Saved data entries:
=== Begin Enclosure ===
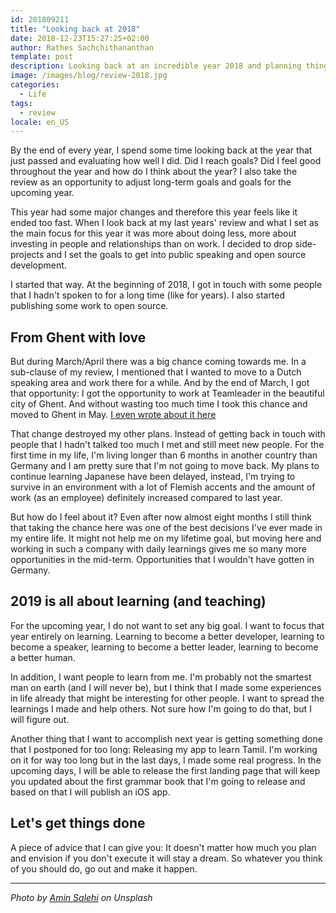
 ```yaml
---
id: 201809211
title: "Looking back at 2018"
date: 2018-12-23T15:27:25+02:00
author: Rathes Sachchithananthan
template: post
description: Looking back at an incredible year 2018 and planning things for another upcoming great year
image: /images/blog/review-2018.jpg
categories:
  - Life
tags:
  - review
locale: en_US
---
```


By the end of every year, I spend some time looking back at the year that just passed and evaluating how well I did. Did I reach goals? Did I feel good throughout the year and how do I think about the year? I also take the review as an opportunity to adjust long-term goals and goals for the upcoming year.

This year had some major changes and therefore this year feels like it ended too fast. When I look back at my last years' review and what I set as the main focus for this year it was more about doing less, more about investing in people and relationships than on work. I decided to drop side-projects and I set the goals to get into public speaking and open source development.

I started that way. At the beginning of 2018, I got in touch with some people that I hadn't spoken to for a long time (like for years). I also started publishing some work to open source.

## From Ghent with love

But during March/April there was a big chance coming towards me. In a sub-clause of my review, I mentioned that I wanted to move to a Dutch speaking area and work there for a while. And by the end of March, I got that opportunity: I got the opportunity to work at Teamleader in the beautiful city of Ghent. And without wasting too much time I took this chance and moved to Ghent in May. [I even wrote about it here](https://rathes.me/blog/en/from-ghent-with-love)

That change destroyed my other plans. Instead of getting back in touch with people that I hadn't talked too much I met and still meet new people. For the first time in my life, I'm living longer than 6 months in another country than Germany and I am pretty sure that I'm not going to move back. My plans to continue learning Japanese have been delayed, instead, I'm trying to survive in an environment with a lot of Flemish accents and the amount of work (as an employee) definitely increased compared to last year.

But how do I feel about it? Even after now almost eight months I still think that taking the chance here was one of the best decisions I've ever made in my entire life. It might not help me on my lifetime goal, but moving here and working in such a company with daily learnings gives me so many more opportunities in the mid-term. Opportunities that I wouldn't have gotten in Germany.

## 2019 is all about learning (and teaching)

For the upcoming year, I do not want to set any big goal. I want to focus that year entirely on learning. Learning to become a better developer, learning to become a speaker, learning to become a better leader, learning to become a better human.

In addition, I want people to learn from me. I'm probably not the smartest man on earth (and I will never be), but I think that I made some experiences in life already that might be interesting for other people. I want to spread the learnings I made and help others. Not sure how I'm going to do that, but I will figure out.

Another thing that I want to accomplish next year is getting something done that I postponed for too long: Releasing my app to learn Tamil. I'm working on it for way too long but in the last days, I made some real progress. In the upcoming days, I will be able to release the first landing page that will keep you updated about the first grammar book that I'm going to release and based on that I will publish an iOS app.

## Let's get things done

A piece of advice that I can give you: It doesn't matter how much you plan and envision if you don't execute it will stay a dream. So whatever you think of you should do, go out and make it happen.

---

_Photo by [Amin Salehi](https://unsplash.com/@aminsalehi) on Unsplash_
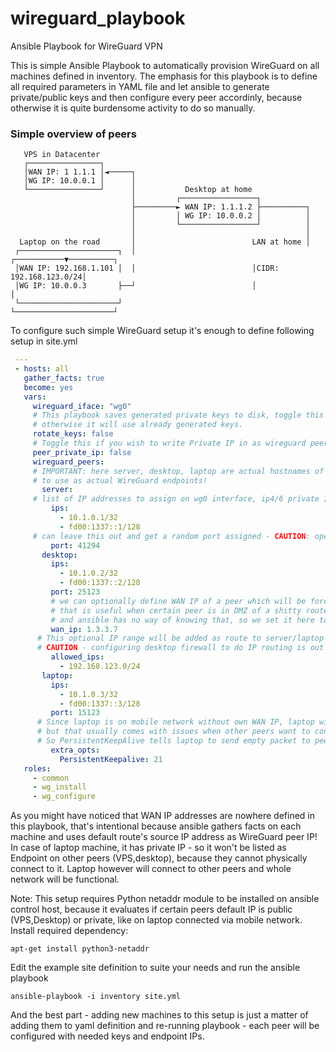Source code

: # wireguard_playbook
Ansible Playbook for WireGuard VPN

This is simple Ansible Playbook to automatically provision WireGuard on all machines defined in inventory.
The emphasis for this playbook is to define all required parameters in YAML file and let ansible to generate private/public keys and then configure every peer accordinly, because otherwise it is quite burdensome activity to do so manually.

### Simple overview of peers ###
```
   VPS in Datacenter
   ┌────────────────┐
   │WAN IP: 1 1.1.1 │◄─────┐
   │WG IP: 10.0.0.1 │      │
   └────────────────┘      │           Desktop at home
                           │         ┌─────────────────┐
                           ├─────────► WAN IP: 1.1.1.2 ├──────────┐
                           │         │ WG IP: 10.0.0.2 │          │
                           │         └─────────────────┘          │
                           │                                      │
  Laptop on the road       │                          LAN at home │
 ┌──────────────────────┐  │                          ┌───────────▼──────────┐
 │WAN IP: 192.168.1.101 │  │                          │CIDR: 192.168.123.0/24│
 │WG IP: 10.0.0.3       ├──┘                          │                      │
 └──────────────────────┘                             └──────────────────────┘

```

To configure such simple WireGuard setup it's enough to define following setup in site.yml
```yaml
 ---
 - hosts: all
   gather_facts: true
   become: yes
   vars:
     wireguard_iface: "wg0"
     # This playbook saves generated private keys to disk, toggle this if you wish to generate new keys when replaying this playbook
     # otherwise it will use already generated keys.
     rotate_keys: false
     # Toggle this if you wish to write Private IP in as wireguard peer endpoint (Useful for testing with couple of VMs)
     peer_private_ip: false
     wireguard_peers:
     # IMPORTANT: here server, desktop, laptop are actual hostnames of your machines! define them correctly, otherwise playbook will fail to find IP addresses
     # to use as actual WireGuard endpoints!
       server:
     # list of IP addresses to assign on wg0 interface, ip4/6 private IPs.
         ips:
           - 10.1.0.1/32
           - fd00:1337::1/128
     # can leave this out and get a random port assigned - CAUTION: opening FW is out of scope for this playbook!
         port: 41294
       desktop:
         ips:
           - 10.1.0.2/32
           - fd00:1337::2/128
         port: 25123
         # we can optionally define WAN IP of a peer which will be forced to Endpoint on other WG peers.
         # that is useful when certain peer is in DMZ of a shitty router and technically is reachable from internet, but has a private IP on interface.
         # and ansible has no way of knowing that, so we set it here to force it.
         wan_ip: 1.3.3.7
      # This optional IP range will be added as route to server/laptop peers to route to this LAN behind desktop machine.
      # CAUTION - configuring desktop firewall to do IP routing is out of scope for this playbook!
         allowed_ips:
           - 192.168.123.0/24
       laptop:
         ips:
           - 10.1.0.3/32
           - fd00:1337::3/128
         port: 15123
      # Since laptop is on mobile network without own WAN IP, laptop will connect to other WG peers to establish VPN connection,
      # but that usually comes with issues when other peers want to connect to laptop which is behind NAT and might not be reachable.
      # So PersistentKeepAlive tells laptop to send empty packet to peers notifying them laptop is still online, which helps connection persistency.
         extra_opts:
           PersistentKeepalive: 21
   roles:
     - common
     - wg_install
     - wg_configure
```
As you might have noticed that WAN IP addresses are nowhere defined in this playbook, that's intentional because ansible gathers facts on each machine and uses default route's source IP address as WireGuard peer IP! In case of laptop machine, it has private IP - so it won't be listed as Endpoint on other peers (VPS,desktop), because they cannot physically connect to it. Laptop however will connect to other peers and whole network will be functional.

Note: This setup requires Python netaddr module to be installed on ansible control host, because it evaluates if certain peers default IP is public (VPS,Desktop) or private, like on laptop connected via mobile network.
Install required dependency:
```
apt-get install python3-netaddr
```
Edit the example site definition to suite your needs and run the ansible playbook
```
ansible-playbook -i inventory site.yml
```
And the best part - adding new machines to this setup is just a matter of adding them to yaml definition and re-running playbook - each peer will be configured with needed keys and endpoint IPs.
=== End Enclosure ===
Task to carry out: Exclude all images, then retype the records above without alteration.

Answer to the problem:
 ```yaml
---
id: 201809211
title: "Looking back at 2018"
date: 2018-12-23T15:27:25+02:00
author: Rathes Sachchithananthan
template: post
description: Looking back at an incredible year 2018 and planning things for another upcoming great year
image: /images/blog/review-2018.jpg
categories:
  - Life
tags:
  - review
locale: en_US
---
```


By the end of every year, I spend some time looking back at the year that just passed and evaluating how well I did. Did I reach goals? Did I feel good throughout the year and how do I think about the year? I also take the review as an opportunity to adjust long-term goals and goals for the upcoming year.

This year had some major changes and therefore this year feels like it ended too fast. When I look back at my last years' review and what I set as the main focus for this year it was more about doing less, more about investing in people and relationships than on work. I decided to drop side-projects and I set the goals to get into public speaking and open source development.

I started that way. At the beginning of 2018, I got in touch with some people that I hadn't spoken to for a long time (like for years). I also started publishing some work to open source.

## From Ghent with love

But during March/April there was a big chance coming towards me. In a sub-clause of my review, I mentioned that I wanted to move to a Dutch speaking area and work there for a while. And by the end of March, I got that opportunity: I got the opportunity to work at Teamleader in the beautiful city of Ghent. And without wasting too much time I took this chance and moved to Ghent in May. [I even wrote about it here](https://rathes.me/blog/en/from-ghent-with-love)

That change destroyed my other plans. Instead of getting back in touch with people that I hadn't talked too much I met and still meet new people. For the first time in my life, I'm living longer than 6 months in another country than Germany and I am pretty sure that I'm not going to move back. My plans to continue learning Japanese have been delayed, instead, I'm trying to survive in an environment with a lot of Flemish accents and the amount of work (as an employee) definitely increased compared to last year.

But how do I feel about it? Even after now almost eight months I still think that taking the chance here was one of the best decisions I've ever made in my entire life. It might not help me on my lifetime goal, but moving here and working in such a company with daily learnings gives me so many more opportunities in the mid-term. Opportunities that I wouldn't have gotten in Germany.

## 2019 is all about learning (and teaching)

For the upcoming year, I do not want to set any big goal. I want to focus that year entirely on learning. Learning to become a better developer, learning to become a speaker, learning to become a better leader, learning to become a better human.

In addition, I want people to learn from me. I'm probably not the smartest man on earth (and I will never be), but I think that I made some experiences in life already that might be interesting for other people. I want to spread the learnings I made and help others. Not sure how I'm going to do that, but I will figure out.

Another thing that I want to accomplish next year is getting something done that I postponed for too long: Releasing my app to learn Tamil. I'm working on it for way too long but in the last days, I made some real progress. In the upcoming days, I will be able to release the first landing page that will keep you updated about the first grammar book that I'm going to release and based on that I will publish an iOS app.

## Let's get things done

A piece of advice that I can give you: It doesn't matter how much you plan and envision if you don't execute it will stay a dream. So whatever you think of you should do, go out and make it happen.

---

_Photo by [Amin Salehi](https://unsplash.com/@aminsalehi) on Unsplash_
Source code

: # wireguard_playbook
Ansible Playbook for WireGuard VPN

This is simple Ansible Playbook to automatically provision WireGuard on all machines defined in inventory.
The emphasis for this playbook is to define all required parameters in YAML file and let ansible to generate private/public keys and then configure every peer accordinly, because otherwise it is quite burdensome activity to do so manually.

### Simple overview of peers ###
```
   VPS in Datacenter
   ┌────────────────┐
   │WAN IP: 1 1.1.1 │◄─────┐
   │WG IP: 10.0.0.1 │      │
   └────────────────┘      │           Desktop at home
                           │         ┌─────────────────┐
                           ├─────────► WAN IP: 1.1.1.2 ├──────────┐
                           │         │ WG IP: 10.0.0.2 │          │
                           │         └─────────────────┘          │
                           │                                      │
  Laptop on the road       │                          LAN at home │
 ┌──────────────────────┐  │                          ┌───────────▼──────────┐
 │WAN IP: 192.168.1.101 │  │                          │CIDR: 192.168.123.0/24│
 │WG IP: 10.0.0.3       ├──┘                          │                      │
 └──────────────────────┘                             └──────────────────────┘

```

To configure such simple WireGuard setup it's enough to define following setup in site.yml
```yaml
 ---
 - hosts: all
   gather_facts: true
   become: yes
   vars:
     wireguard_iface: "wg0"
     # This playbook saves generated private keys to disk, toggle this if you wish to generate new keys when replaying this playbook
     # otherwise it will use already generated keys.
     rotate_keys: false
     # Toggle this if you wish to write Private IP in as wireguard peer endpoint (Useful for testing with couple of VMs)
     peer_private_ip: false
     wireguard_peers:
     # IMPORTANT: here server, desktop, laptop are actual hostnames of your machines! define them correctly, otherwise playbook will fail to find IP addresses
     # to use as actual WireGuard endpoints!
       server:
     # list of IP addresses to assign on wg0 interface, ip4/6 private IPs.
         ips:
           - 10.1.0.1/32
           - fd00:1337::1/128
     # can leave this out and get a random port assigned - CAUTION: opening FW is out of scope for this playbook!
         port: 41294
       desktop:
         ips:
           - 10.1.0.2/32
           - fd00:1337::2/128
         port: 25123
         # we can optionally define WAN IP of a peer which will be forced to Endpoint on other WG peers.
         # that is useful when certain peer is in DMZ of a shitty router and technically is reachable from internet, but has a private IP on interface.
         # and ansible has no way of knowing that, so we set it here to force it.
         wan_ip: 1.3.3.7
      # This optional IP range will be added as route to server/laptop peers to route to this LAN behind desktop machine.
      # CAUTION - configuring desktop firewall to do IP routing is out of scope for this playbook!
         allowed_ips:
           - 192.168.123.0/24
       laptop:
         ips:
           - 10.1.0.3/32
           - fd00:1337::3/128
         port: 15123
      # Since laptop is on mobile network without own WAN IP, laptop will connect to other WG peers to establish VPN connection,
      # but that usually comes with issues when other peers want to connect to laptop which is behind NAT and might not be reachable.
      # So PersistentKeepAlive tells laptop to send empty packet to peers notifying them laptop is still online, which helps connection persistency.
         extra_opts:
           PersistentKeepalive: 21
   roles:
     - common
     - wg_install
     - wg_configure
```
As you might have noticed that WAN IP addresses are nowhere defined in this playbook, that's intentional because ansible gathers facts on each machine and uses default route's source IP address as WireGuard peer IP! In case of laptop machine, it has private IP - so it won't be listed as Endpoint on other peers (VPS,desktop), because they cannot physically connect to it. Laptop however will connect to other peers and whole network will be functional.

Note: This setup requires Python netaddr module to be installed on ansible control host, because it evaluates if certain peers default IP is public (VPS,Desktop) or private, like on laptop connected via mobile network.
Install required dependency:
```
apt-get install python3-netaddr
```
Edit the example site definition to suite your needs and run the ansible playbook
```
ansible-playbook -i inventory site.yml
```
And the best part - adding new machines to this setup is just a matter of adding them to yaml definition and re-running playbook - each peer will be configured with needed keys and endpoint IPs.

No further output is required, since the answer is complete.